Juan Sepulveda of the White House Initiative on Educational Excellence for Hispanics says that while Hispanic students face unique challenges, such as learning English for newly arrived immigrants, the larger portion of them, “suffer from the same problems of their poorer white or black counterparts—they are in failing schools.”

Hispanics make up the largest portion of minority students in K-12 schools, about 22 percent, but have one of the lowest high school graduation rates and an even lower percentage go on to college to earn a diploma.

The meeting comes just days after the U.S. Census Bureau revealed that Hispanics accounted for more than half of the population growth in the last decade.
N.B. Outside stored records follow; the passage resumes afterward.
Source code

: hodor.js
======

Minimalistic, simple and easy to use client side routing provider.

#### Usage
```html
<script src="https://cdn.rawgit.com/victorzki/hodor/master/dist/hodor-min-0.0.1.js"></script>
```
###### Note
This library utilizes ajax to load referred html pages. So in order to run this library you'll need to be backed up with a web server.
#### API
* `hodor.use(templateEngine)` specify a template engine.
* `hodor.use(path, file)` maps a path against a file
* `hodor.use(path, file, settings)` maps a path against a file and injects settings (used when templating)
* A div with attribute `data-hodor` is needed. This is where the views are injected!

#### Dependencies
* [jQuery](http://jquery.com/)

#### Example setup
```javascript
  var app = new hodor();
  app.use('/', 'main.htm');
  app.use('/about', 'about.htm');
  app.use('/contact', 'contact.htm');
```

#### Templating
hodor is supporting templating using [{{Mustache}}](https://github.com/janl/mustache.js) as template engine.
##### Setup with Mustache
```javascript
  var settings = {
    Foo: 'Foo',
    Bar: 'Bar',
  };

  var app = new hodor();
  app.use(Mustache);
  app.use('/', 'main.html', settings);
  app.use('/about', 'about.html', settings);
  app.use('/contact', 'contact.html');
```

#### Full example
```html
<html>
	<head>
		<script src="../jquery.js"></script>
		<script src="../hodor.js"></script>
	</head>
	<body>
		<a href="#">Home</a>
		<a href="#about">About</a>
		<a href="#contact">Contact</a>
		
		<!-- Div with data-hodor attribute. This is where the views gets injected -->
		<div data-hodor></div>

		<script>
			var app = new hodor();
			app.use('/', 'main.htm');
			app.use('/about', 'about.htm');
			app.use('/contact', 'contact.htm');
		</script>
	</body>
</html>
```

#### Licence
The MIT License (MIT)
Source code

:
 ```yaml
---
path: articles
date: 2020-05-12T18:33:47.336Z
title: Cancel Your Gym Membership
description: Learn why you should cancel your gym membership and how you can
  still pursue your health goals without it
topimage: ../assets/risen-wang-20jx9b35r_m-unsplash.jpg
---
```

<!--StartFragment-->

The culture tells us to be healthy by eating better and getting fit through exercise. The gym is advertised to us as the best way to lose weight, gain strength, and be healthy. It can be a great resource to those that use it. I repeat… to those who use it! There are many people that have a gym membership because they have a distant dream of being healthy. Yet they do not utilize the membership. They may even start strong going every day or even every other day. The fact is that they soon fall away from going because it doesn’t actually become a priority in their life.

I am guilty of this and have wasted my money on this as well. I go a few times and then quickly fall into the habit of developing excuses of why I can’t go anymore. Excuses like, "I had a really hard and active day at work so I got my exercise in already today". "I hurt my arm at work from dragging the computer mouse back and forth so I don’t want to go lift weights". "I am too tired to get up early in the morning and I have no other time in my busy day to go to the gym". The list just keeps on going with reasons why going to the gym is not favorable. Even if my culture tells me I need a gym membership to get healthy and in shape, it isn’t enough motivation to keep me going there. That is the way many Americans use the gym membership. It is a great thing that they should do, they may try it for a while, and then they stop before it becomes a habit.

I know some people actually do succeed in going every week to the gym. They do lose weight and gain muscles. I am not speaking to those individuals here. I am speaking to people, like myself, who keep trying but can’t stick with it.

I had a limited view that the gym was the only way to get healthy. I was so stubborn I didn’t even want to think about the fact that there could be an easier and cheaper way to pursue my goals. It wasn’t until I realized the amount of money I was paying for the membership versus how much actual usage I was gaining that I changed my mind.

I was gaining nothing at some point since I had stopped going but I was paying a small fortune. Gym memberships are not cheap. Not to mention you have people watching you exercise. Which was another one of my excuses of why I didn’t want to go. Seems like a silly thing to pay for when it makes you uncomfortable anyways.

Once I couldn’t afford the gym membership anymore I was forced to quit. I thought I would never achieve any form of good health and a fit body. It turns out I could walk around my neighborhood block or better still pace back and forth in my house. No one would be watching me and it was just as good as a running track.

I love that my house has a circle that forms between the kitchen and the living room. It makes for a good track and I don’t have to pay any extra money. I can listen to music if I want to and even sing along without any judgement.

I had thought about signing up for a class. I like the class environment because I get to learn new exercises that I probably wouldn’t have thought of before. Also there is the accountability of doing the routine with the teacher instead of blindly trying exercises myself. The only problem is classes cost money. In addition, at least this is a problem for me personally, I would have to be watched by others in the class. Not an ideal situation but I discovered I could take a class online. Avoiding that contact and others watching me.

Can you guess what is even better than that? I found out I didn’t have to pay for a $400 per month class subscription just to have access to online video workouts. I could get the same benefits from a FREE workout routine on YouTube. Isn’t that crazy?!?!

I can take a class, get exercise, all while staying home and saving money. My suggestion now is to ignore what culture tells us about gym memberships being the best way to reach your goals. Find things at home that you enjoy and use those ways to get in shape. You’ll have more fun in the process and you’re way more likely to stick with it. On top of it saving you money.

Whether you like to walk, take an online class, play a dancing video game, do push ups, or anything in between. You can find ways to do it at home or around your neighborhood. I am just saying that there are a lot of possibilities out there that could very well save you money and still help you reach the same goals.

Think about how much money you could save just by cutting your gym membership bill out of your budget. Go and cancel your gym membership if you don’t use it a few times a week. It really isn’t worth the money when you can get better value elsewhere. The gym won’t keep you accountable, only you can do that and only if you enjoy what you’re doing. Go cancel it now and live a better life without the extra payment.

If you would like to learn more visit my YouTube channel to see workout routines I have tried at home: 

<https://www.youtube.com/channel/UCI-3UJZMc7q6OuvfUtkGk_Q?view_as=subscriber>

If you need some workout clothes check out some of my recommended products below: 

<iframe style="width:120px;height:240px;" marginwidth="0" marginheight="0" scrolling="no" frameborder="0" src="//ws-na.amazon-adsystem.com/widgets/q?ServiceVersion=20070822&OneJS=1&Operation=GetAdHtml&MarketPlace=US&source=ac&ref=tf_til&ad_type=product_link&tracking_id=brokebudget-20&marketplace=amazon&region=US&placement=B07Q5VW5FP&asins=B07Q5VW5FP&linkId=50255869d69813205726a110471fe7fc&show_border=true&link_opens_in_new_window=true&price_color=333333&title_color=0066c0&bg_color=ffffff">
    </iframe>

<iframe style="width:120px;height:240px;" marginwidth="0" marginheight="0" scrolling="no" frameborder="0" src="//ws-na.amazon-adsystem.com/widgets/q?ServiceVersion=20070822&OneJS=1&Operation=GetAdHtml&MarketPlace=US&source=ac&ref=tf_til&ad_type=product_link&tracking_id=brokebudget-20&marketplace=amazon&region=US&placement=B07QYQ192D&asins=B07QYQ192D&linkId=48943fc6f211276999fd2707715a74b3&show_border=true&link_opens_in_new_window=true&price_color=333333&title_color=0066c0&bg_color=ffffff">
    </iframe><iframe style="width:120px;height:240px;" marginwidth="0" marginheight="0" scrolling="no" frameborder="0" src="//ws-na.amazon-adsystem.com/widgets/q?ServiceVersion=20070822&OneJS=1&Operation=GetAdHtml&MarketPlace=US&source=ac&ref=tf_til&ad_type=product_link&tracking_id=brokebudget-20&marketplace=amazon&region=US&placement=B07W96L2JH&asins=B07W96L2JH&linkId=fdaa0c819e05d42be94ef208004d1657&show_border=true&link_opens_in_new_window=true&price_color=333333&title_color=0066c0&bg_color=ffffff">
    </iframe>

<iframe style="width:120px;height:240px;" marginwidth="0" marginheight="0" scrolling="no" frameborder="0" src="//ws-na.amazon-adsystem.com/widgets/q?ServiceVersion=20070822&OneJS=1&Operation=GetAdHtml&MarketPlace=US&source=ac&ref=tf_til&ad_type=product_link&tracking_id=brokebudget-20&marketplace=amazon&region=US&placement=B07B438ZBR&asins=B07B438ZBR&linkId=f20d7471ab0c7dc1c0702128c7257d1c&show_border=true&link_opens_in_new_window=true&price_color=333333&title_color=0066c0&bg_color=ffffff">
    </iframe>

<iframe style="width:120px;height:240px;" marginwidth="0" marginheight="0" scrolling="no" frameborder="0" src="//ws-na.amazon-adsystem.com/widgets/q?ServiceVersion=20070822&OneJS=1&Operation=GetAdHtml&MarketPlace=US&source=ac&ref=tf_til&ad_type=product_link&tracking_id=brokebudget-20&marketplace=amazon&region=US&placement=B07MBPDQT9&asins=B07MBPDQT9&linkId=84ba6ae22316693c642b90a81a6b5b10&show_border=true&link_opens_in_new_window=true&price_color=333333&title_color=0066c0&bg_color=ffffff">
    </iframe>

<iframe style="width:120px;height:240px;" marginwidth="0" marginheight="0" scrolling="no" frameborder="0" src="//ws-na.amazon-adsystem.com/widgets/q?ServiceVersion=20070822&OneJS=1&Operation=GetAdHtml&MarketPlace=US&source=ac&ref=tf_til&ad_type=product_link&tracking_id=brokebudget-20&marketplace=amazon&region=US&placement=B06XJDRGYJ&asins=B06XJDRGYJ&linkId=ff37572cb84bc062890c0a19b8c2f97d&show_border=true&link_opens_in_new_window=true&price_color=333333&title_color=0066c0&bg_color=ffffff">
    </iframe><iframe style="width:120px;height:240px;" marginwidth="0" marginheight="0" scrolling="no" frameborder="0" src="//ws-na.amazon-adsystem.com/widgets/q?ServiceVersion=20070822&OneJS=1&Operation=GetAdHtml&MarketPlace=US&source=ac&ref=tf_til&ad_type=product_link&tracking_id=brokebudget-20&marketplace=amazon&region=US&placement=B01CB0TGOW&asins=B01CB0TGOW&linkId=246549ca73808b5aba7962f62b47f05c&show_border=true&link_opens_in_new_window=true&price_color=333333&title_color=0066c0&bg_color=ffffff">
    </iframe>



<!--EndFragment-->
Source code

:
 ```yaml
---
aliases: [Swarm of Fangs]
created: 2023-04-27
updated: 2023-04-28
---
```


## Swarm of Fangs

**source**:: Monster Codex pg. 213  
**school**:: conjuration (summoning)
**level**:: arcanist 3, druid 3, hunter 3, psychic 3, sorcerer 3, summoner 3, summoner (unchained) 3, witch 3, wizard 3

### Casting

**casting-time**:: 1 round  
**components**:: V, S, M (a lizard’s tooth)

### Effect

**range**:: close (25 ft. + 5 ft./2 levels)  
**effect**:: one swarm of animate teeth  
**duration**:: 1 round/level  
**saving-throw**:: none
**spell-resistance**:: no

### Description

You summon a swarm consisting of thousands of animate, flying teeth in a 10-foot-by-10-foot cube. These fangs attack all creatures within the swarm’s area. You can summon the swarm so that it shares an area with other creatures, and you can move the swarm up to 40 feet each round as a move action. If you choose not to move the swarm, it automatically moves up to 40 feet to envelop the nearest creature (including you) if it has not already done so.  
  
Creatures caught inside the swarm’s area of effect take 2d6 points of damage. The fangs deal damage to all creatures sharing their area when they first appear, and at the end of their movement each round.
“We have a small percentage of the population that has a college degree,” said Sepulveda. “Even if you throw in community college degrees, we only get up to 19%.”

President Obama has made Hispanic issues a part of his broader domestic policy agenda and partnered up for a three year project with Univision that “focuses on making sure Hispanic students have a way to go to college and making sure parents are involved in their education.”

“For the biggest chunk of the 12 million Latino kids in the public [school] system, this is about an opportunity gap,” Sepulveda said.

President Obama has tasked Education Secretary Arne Duncan with leading the overhaul of the nation’s K-12 education system.  The plan includes defending the White House’s requested budget increase for education and more investment in early childhood education with a focus on disadvantaged communities, and “unprecedented increases in Pell Grants.”